▶ **What you are asked to do**: Scan the records below and copy every line that contains the string "http".

─── Dataset content

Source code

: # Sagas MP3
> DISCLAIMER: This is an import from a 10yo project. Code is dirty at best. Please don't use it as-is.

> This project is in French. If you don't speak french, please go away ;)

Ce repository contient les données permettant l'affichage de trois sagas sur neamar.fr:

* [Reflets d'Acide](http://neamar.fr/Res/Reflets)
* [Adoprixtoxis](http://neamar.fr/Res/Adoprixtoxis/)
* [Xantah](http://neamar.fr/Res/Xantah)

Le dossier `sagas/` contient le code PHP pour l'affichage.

──────

▶ **Output below**:
* [Reflets d'Acide](http://neamar.fr/Res/Reflets)
* [Adoprixtoxis](http://neamar.fr/Res/Adoprixtoxis/)
* [Xantah](http://neamar.fr/Res/Xantah)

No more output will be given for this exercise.